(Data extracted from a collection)

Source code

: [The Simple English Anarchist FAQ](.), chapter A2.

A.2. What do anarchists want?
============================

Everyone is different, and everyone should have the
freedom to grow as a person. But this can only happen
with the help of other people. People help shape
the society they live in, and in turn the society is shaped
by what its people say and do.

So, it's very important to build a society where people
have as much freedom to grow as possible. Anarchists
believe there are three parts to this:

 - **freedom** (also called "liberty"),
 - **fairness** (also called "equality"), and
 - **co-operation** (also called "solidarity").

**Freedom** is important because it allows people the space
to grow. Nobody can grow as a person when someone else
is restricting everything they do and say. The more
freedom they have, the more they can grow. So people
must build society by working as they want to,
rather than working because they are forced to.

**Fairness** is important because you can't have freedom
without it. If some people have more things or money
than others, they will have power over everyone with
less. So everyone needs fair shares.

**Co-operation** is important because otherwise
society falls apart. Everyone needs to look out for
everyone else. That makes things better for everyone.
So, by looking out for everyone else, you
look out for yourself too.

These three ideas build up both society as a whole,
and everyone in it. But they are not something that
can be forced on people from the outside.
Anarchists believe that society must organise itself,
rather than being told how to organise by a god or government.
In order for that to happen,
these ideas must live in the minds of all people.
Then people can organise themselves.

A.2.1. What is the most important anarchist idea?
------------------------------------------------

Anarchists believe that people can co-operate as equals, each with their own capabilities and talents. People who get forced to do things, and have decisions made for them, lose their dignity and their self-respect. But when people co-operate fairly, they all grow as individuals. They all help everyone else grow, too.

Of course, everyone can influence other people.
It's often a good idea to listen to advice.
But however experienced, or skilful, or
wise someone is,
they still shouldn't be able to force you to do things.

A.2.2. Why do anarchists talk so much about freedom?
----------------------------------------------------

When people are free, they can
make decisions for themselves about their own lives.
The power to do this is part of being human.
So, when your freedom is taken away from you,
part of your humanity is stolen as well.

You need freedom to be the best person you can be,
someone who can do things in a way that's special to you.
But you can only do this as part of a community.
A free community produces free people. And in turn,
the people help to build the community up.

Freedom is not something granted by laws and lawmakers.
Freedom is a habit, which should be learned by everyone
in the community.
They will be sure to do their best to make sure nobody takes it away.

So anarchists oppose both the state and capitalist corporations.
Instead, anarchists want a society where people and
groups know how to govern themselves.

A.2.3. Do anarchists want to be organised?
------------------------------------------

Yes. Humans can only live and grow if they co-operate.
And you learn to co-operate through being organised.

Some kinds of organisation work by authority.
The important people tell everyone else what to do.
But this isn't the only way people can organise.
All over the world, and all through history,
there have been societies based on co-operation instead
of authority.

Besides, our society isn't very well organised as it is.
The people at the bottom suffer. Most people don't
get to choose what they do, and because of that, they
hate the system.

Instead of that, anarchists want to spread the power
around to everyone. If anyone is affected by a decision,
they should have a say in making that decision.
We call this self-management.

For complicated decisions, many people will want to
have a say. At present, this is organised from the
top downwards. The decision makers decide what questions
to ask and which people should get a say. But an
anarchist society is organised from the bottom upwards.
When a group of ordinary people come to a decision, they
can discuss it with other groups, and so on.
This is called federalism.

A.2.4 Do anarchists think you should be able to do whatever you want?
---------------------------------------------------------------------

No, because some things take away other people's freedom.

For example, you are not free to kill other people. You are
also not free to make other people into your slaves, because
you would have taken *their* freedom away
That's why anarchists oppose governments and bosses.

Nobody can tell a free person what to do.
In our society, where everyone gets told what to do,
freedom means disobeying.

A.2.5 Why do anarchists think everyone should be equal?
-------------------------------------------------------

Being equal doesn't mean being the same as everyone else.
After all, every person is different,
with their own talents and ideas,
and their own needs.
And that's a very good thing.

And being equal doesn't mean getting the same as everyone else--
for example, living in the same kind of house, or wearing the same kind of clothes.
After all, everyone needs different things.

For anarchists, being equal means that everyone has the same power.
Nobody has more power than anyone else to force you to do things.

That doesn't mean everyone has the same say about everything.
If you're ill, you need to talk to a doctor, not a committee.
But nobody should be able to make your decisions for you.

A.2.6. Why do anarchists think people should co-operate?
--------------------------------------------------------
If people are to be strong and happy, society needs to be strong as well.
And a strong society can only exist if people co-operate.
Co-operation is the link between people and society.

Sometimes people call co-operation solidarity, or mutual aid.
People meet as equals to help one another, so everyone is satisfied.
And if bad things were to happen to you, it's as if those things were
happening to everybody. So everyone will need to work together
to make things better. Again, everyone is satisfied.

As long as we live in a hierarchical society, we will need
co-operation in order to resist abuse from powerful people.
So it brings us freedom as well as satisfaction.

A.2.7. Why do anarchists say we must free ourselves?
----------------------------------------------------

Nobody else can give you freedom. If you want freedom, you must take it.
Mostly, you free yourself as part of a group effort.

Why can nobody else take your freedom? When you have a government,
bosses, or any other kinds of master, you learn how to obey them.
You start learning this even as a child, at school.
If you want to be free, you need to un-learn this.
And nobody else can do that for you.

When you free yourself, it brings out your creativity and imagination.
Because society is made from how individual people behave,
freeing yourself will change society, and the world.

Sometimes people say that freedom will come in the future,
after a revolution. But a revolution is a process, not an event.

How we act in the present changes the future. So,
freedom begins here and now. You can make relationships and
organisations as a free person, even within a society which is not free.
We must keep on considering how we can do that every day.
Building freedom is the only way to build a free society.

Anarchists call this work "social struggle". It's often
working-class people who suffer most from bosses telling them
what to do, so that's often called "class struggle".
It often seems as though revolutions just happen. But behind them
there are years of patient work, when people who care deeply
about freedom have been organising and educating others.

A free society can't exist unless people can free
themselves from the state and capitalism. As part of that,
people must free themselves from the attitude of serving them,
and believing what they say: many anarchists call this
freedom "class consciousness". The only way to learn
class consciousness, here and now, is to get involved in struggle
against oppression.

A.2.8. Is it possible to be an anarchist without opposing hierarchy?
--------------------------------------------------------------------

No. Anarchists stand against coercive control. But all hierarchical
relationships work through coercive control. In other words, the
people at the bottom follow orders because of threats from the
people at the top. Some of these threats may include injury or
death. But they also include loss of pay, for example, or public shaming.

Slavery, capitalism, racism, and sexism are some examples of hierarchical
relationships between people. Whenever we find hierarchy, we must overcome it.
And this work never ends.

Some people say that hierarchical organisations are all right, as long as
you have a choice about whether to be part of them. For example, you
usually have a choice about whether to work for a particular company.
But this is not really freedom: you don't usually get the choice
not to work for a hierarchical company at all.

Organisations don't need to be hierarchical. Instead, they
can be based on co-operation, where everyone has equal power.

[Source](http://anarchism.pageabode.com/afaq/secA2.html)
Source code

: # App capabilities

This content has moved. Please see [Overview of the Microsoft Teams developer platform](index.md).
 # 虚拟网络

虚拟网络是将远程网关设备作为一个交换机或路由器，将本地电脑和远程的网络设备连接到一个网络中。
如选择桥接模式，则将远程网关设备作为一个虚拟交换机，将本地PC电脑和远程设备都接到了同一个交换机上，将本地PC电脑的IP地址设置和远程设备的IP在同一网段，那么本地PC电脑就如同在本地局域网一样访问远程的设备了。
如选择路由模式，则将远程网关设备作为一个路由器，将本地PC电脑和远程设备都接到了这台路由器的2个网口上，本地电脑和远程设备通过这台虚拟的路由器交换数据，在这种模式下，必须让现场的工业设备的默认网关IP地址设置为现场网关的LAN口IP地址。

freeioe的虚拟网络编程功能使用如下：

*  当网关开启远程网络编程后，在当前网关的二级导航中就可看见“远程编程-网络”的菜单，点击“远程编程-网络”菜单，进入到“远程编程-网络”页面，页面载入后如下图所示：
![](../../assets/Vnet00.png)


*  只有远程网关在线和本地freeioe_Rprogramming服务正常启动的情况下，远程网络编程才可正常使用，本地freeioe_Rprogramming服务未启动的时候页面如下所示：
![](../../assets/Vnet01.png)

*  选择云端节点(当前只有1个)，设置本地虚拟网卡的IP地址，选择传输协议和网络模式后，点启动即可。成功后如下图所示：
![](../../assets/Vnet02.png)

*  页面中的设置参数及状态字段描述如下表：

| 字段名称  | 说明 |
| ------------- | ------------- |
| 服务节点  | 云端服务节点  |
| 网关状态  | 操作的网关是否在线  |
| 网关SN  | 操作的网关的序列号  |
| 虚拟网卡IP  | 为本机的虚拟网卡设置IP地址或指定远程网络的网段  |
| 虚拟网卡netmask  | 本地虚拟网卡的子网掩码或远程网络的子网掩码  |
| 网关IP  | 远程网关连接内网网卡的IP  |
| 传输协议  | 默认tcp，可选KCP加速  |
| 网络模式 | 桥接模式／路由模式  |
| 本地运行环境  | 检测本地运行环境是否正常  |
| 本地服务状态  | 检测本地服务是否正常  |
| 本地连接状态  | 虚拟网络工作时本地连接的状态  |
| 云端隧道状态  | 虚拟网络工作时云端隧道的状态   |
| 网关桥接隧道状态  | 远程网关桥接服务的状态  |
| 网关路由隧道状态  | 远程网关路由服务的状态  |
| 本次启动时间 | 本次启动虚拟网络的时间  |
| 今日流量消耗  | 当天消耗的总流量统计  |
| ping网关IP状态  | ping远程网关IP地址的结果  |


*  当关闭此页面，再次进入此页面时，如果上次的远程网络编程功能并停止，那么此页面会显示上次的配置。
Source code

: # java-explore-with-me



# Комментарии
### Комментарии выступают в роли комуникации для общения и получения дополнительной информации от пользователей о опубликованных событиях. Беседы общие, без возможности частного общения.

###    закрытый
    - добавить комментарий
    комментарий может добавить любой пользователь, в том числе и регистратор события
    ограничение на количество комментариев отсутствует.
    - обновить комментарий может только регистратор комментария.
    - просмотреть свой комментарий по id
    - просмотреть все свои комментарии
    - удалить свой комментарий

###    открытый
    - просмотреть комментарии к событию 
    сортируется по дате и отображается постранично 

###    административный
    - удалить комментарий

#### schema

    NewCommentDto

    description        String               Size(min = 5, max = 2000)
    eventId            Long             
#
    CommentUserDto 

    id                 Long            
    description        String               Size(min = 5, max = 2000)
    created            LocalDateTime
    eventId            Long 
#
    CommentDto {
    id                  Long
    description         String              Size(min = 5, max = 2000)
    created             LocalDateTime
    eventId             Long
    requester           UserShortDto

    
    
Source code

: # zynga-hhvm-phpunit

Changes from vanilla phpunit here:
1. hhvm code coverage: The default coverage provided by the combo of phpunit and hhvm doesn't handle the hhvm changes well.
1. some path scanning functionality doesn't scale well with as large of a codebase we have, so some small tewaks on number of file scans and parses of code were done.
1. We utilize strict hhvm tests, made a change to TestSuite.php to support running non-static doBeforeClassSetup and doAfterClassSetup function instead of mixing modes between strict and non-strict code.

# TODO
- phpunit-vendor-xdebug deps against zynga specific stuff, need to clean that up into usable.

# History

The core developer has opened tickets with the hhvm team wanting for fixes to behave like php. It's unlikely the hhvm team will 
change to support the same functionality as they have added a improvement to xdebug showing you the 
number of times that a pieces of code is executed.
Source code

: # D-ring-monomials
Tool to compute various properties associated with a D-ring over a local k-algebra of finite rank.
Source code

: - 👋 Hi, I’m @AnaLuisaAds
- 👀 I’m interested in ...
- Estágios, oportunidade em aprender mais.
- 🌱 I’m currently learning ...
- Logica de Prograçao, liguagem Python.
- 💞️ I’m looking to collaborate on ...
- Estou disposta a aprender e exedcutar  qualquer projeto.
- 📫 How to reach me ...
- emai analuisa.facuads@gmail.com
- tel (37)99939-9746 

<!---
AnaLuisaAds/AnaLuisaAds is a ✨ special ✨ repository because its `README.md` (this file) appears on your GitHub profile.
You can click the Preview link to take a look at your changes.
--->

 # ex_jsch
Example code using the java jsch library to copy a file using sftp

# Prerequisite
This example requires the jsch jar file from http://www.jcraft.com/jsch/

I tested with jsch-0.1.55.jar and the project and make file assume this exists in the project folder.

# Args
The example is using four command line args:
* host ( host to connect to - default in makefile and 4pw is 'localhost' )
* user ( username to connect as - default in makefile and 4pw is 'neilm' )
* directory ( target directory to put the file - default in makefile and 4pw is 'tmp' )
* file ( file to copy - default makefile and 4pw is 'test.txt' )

• YOUR TASK:
Extract, exactly, the lines above that begin at the line containing "- Logica de Prograçao, liguagem Python." and end at the final line of the records; add no other text.

• EXERCISE SOLUTION:
- Logica de Prograçao, liguagem Python.
- 💞️ I’m looking to collaborate on ...
- Estou disposta a aprender e exedcutar  qualquer projeto.
- 📫 How to reach me ...
- emai analuisa.facuads@gmail.com
- tel (37)99939-9746 

<!---
AnaLuisaAds/AnaLuisaAds is a ✨ special ✨ repository because its `README.md` (this file) appears on your GitHub profile.
You can click the Preview link to take a look at your changes.
--->

 # ex_jsch
Example code using the java jsch library to copy a file using sftp

# Prerequisite
This example requires the jsch jar file from http://www.jcraft.com/jsch/

I tested with jsch-0.1.55.jar and the project and make file assume this exists in the project folder.

# Args
The example is using four command line args:
* host ( host to connect to - default in makefile and 4pw is 'localhost' )
* user ( username to connect as - default in makefile and 4pw is 'neilm' )
* directory ( target directory to put the file - default in makefile and 4pw is 'tmp' )
* file ( file to copy - default makefile and 4pw is 'test.txt' )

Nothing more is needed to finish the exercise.